Requirement » Scan the lines below for "that" and copy the matches.

Data extract »
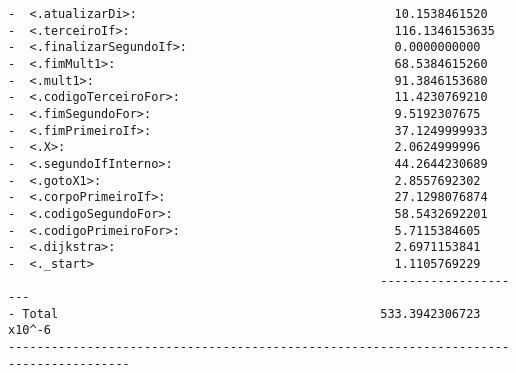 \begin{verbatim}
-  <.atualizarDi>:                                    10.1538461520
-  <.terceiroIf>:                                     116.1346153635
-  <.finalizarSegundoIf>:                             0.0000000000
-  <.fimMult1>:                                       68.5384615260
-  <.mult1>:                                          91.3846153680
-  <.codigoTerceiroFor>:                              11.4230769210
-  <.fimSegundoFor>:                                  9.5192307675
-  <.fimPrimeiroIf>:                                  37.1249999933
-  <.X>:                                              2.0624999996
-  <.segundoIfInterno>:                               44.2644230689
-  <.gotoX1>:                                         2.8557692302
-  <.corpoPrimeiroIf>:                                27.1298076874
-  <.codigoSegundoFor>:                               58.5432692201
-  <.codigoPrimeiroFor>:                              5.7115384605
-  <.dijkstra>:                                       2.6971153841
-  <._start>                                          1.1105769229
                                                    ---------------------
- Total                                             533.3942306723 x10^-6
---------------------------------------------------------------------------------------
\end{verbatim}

==

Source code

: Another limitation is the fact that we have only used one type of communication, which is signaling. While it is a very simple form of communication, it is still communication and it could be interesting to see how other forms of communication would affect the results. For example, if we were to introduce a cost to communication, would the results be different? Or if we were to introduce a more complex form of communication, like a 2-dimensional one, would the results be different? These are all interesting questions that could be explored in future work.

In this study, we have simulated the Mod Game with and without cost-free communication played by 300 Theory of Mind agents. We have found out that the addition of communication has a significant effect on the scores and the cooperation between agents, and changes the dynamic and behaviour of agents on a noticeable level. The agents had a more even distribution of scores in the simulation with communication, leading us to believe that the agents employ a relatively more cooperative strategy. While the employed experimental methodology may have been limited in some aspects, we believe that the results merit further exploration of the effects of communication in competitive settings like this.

Solution below »
: Another limitation is the fact that we have only used one type of communication, which is signaling. While it is a very simple form of communication, it is still communication and it could be interesting to see how other forms of communication would affect the results. For example, if we were to introduce a cost to communication, would the results be different? Or if we were to introduce a more complex form of communication, like a 2-dimensional one, would the results be different? These are all interesting questions that could be explored in future work.
In this study, we have simulated the Mod Game with and without cost-free communication played by 300 Theory of Mind agents. We have found out that the addition of communication has a significant effect on the scores and the cooperation between agents, and changes the dynamic and behaviour of agents on a noticeable level. The agents had a more even distribution of scores in the simulation with communication, leading us to believe that the agents employ a relatively more cooperative strategy. While the employed experimental methodology may have been limited in some aspects, we believe that the results merit further exploration of the effects of communication in competitive settings like this.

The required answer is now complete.